I tried to configure ECS data for my queries sent by Pi-Hole via Unbound.

I followed this thread:
Support for add-subnet option from dnsmasq (ECS/EDNS0 Client Subnet)
and the dnsmasq man page.

So I added both IPv4 and IPv6 subnet of my ISP, for example:
add-subnet= 212.144.0.0/16,2a00::/27
to the dnsmasq config of my Pi-Hole.

This works fine for IPv4. When querying
dig TXT whoami.ipv4.akahelp.net
I get "ip", "ns" and "ecs" values in return as configured.

But when I do the same with Ipv6
dig TXT whoami.ipv6.akahelp.net
or
dig TXT whoami.ds.akahelp.net
I get only "ns" as the answer, without any "ecs" info.

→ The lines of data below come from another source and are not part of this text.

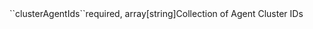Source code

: <tr><td>``clusterAgentIds``</td><td>required, array[string]</td><td>Collection of Agent Cluster IDs</td><td></td><td></td></tr>
    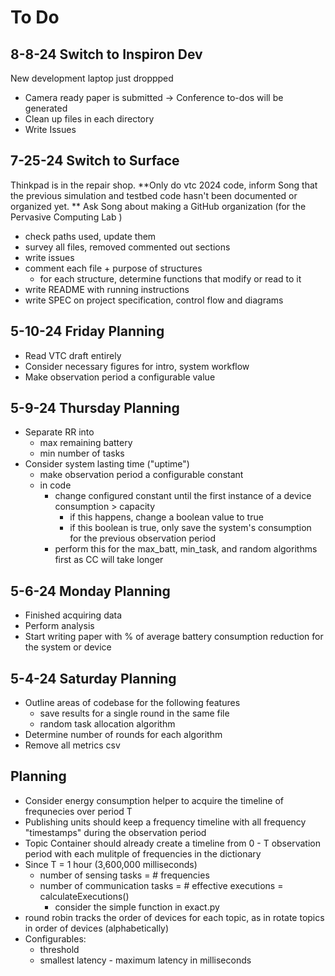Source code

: # To Do

## 8-8-24 Switch to Inspiron Dev

New development laptop just droppped
- Camera ready paper is submitted -> Conference to-dos will be generated
- Clean up files in each directory
- Write Issues

## 7-25-24 Switch to Surface

Thinkpad is in the repair shop. 
**Only do vtc 2024 code, inform Song that the previous simulation and testbed code hasn't been documented or organized yet. **
Ask Song about making a GitHub organization (for the Pervasive Computing Lab )

- check paths used, update them
- survey all files, removed commented out sections
- write issues
- comment each file + purpose of structures
  - for each structure, determine functions that modify or read to it
- write README with running instructions
- write SPEC on project specification, control flow and diagrams

## 5-10-24 Friday Planning
- Read VTC draft entirely
- Consider necessary figures for intro, system workflow
- Make observation period a configurable value

## 5-9-24 Thursday Planning 
- Separate RR into 
  - max remaining battery
  - min number of tasks
- Consider system lasting time ("uptime")
  - make observation period a configurable constant
  - in code
    - change configured constant until the first instance of a device consumption > capacity
      - if this happens, change a boolean value to true
      - if this boolean is true, only save the system's consumption for the previous observation period
    - perform this for the max_batt, min_task, and random algorithms first as CC will take longer

## 5-6-24 Monday Planning
- Finished acquiring data
- Perform analysis
- Start writing paper with % of average battery consumption reduction for the system or device

## 5-4-24 Saturday Planning
- Outline areas of codebase for the following features
  - save results for a single round in the same file
  - random task allocation algorithm
- Determine number of rounds for each algorithm
- Remove all metrics csv

## Planning 
- Consider energy consumption helper to acquire the timeline of frequnecies over period T
- Publishing units should keep a frequency timeline with all frequency "timestamps" during the observation period
- Topic Container should already create a timeline from 0 - T observation period with each mulitple of frequencies in the dictionary 
- Since T = 1 hour (3,600,000 milliseconds)
  - number of sensing tasks = # frequencies
  - number of communication tasks = # effective executions = calculateExecutions()
    - consider the simple function in exact.py
- round robin tracks the order of devices for each topic, as in rotate topics in order of devices (alphabetically)
- Configurables:
  - threshold
  - smallest latency - maximum latency in milliseconds

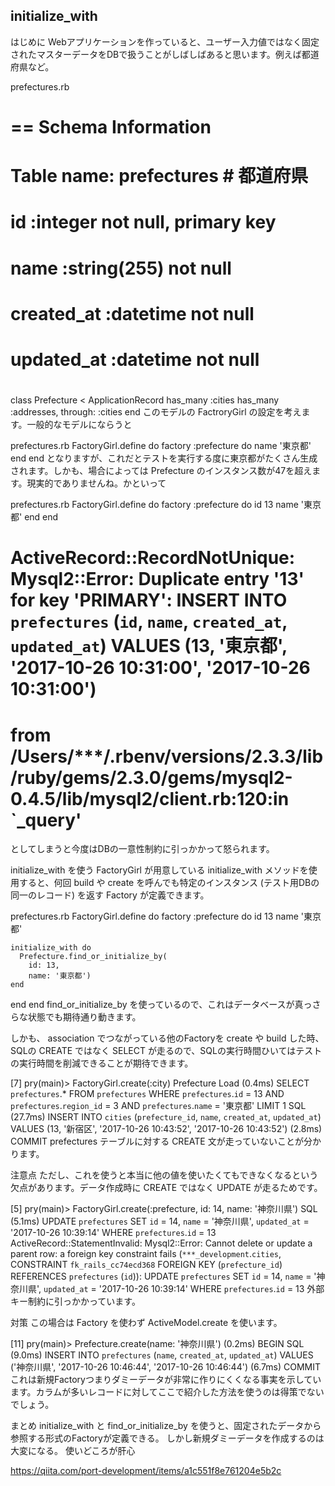 ## initialize_with

はじめに
Webアプリケーションを作っていると、ユーザー入力値ではなく固定されたマスターデータをDBで扱うことがしばしばあると思います。例えば都道府県など。

prefectures.rb
# == Schema Information
#
# Table name: prefectures # 都道府県
#
#  id         :integer          not null, primary key
#  name       :string(255)      not null
#  created_at :datetime         not null
#  updated_at :datetime         not null
#

class Prefecture < ApplicationRecord
  has_many :cities
  has_many :addresses, through: :cities
end
このモデルの FactroryGirl の設定を考えます。一般的なモデルにならうと

prefectures.rb
FactoryGirl.define do
  factory :prefecture do
    name '東京都'
  end
end
となりますが、これだとテストを実行する度に東京都がたくさん生成されます。しかも、場合によっては Prefecture のインスタンス数が47を超えます。現実的でありませんね。かといって

prefectures.rb
FactoryGirl.define do
  factory :prefecture do
    id 13
    name '東京都'
  end
end
# ActiveRecord::RecordNotUnique: Mysql2::Error: Duplicate entry '13' for key 'PRIMARY': INSERT INTO `prefectures` (`id`, `name`, `created_at`, `updated_at`) VALUES (13, '東京都', '2017-10-26 10:31:00', '2017-10-26 10:31:00')
# from /Users/***/.rbenv/versions/2.3.3/lib/ruby/gems/2.3.0/gems/mysql2-0.4.5/lib/mysql2/client.rb:120:in `_query'
としてしまうと今度はDBの一意性制約に引っかかって怒られます。

initialize_with を使う
FactoryGirl が用意している initialize_with メソッドを使用すると、何回 build や create を呼んでも特定のインスタンス (テスト用DBの同一のレコード) を返す Factory が定義できます。

prefectures.rb
FactoryGirl.define do
  factory :prefecture do
    id 13
    name '東京都'

    initialize_with do
      Prefecture.find_or_initialize_by(
        id: 13,
        name: '東京都')
    end
  end
end
find_or_initialize_by を使っているので、これはデータベースが真っさらな状態でも期待通り動きます。

しかも、 association でつながっている他のFactoryを create や build した時、SQLの CREATE ではなく SELECT が走るので、SQLの実行時間ひいてはテストの実行時間を削減できることが期待できます。

[7] pry(main)> FactoryGirl.create(:city)
  Prefecture Load (0.4ms)  SELECT  `prefectures`.* FROM `prefectures` WHERE `prefectures`.`id` = 13 AND `prefectures`.`region_id` = 3 AND `prefectures`.`name` = '東京都' LIMIT 1
  SQL (27.7ms)  INSERT INTO `cities` (`prefecture_id`, `name`, `created_at`, `updated_at`) VALUES (13, '新宿区', '2017-10-26 10:43:52', '2017-10-26 10:43:52')
   (2.8ms)  COMMIT
prefectures テーブルに対する CREATE 文が走っていないことが分かります。

注意点
ただし、これを使うと本当に他の値を使いたくてもできなくなるという欠点があります。データ作成時に CREATE ではなく UPDATE が走るためです。

[5] pry(main)> FactoryGirl.create(:prefecture, id: 14, name: '神奈川県')
  SQL (5.1ms)  UPDATE `prefectures` SET `id` = 14, `name` = '神奈川県', `updated_at` = '2017-10-26 10:39:14' WHERE `prefectures`.`id` = 13
ActiveRecord::StatementInvalid: Mysql2::Error: Cannot delete or update a parent row: a foreign key constraint fails (`***_development`.`cities`, CONSTRAINT `fk_rails_cc74ecd368` FOREIGN KEY (`prefecture_id`) REFERENCES `prefectures` (`id`)): UPDATE `prefectures` SET `id` = 14, `name` = '神奈川県', `updated_at` = '2017-10-26 10:39:14' WHERE `prefectures`.`id` = 13
外部キー制約に引っかかっています。

対策
この場合は Factory を使わず ActiveModel.create を使います。

[11] pry(main)> Prefecture.create(name: '神奈川県')
   (0.2ms)  BEGIN
  SQL (9.0ms)  INSERT INTO `prefectures` (`name`, `created_at`, `updated_at`) VALUES ('神奈川県', '2017-10-26 10:46:44', '2017-10-26 10:46:44')
   (6.7ms)  COMMIT
これは新規Factoryつまりダミーデータが非常に作りにくくなる事実を示しています。カラムが多いレコードに対してここで紹介した方法を使うのは得策でないでしょう。

まとめ
initialize_with と find_or_initialize_by を使うと、固定されたデータから参照する形式のFactoryが定義できる。
しかし新規ダミーデータを作成するのは大変になる。
使いどころが肝心

https://qiita.com/port-development/items/a1c551f8e761204e5b2c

The man page for dnsmasq confuses my regarding the correct configuration for dnsmasq. It writes:
Quote: "For example, ... --add-subnet=1.2.3.4/24,1.2.3.4/24 will add 1.2.3.0/24 for both IPv4 and IPv6 requestors."
Am I wrong adding an IPv6 subnet to "add-subnet", instead of an IPv4 address as shown in the man page example? But why should I add an IPv4 subnet for IPv6?

What did I wrong here?

For IPv6 to succeed, you want to make sure that the DNS request is transported via IPv6.

You may force dig to use IPv6 as transport protocol, e.g.

dig  -6 TXT whoami.ipv6.akahelp.net

However, that would only control the transport path to the system's DNS resolver, and that resolver may decide to forward the request via IPv4 or IPv6.

You could opt to send that dig to an IPv6 address of a public DNS resolver, e.g.

dig -6 TXT whoami.ipv6.akahelp.net @2001:4860:4860::8888

But depending on your intentions, that may not be what you want to test.

What's your goal for adding those dnsmasq add-subnet options?
And what do you intend to verify by those *dig*s?

Thanks a lot. I want to learn about if sending over the ECS data makes any difference when using sites that use any content delivery network and therefore maybe use a more nearby server than with just the IP. With dig I try to find out if the server receive the ECS data.

You wouldn't need to add any options at all to Pi-hole in that case.

A public DNS server would already be able to use your IP address information from the DNS requests that your Pi-hole is sending.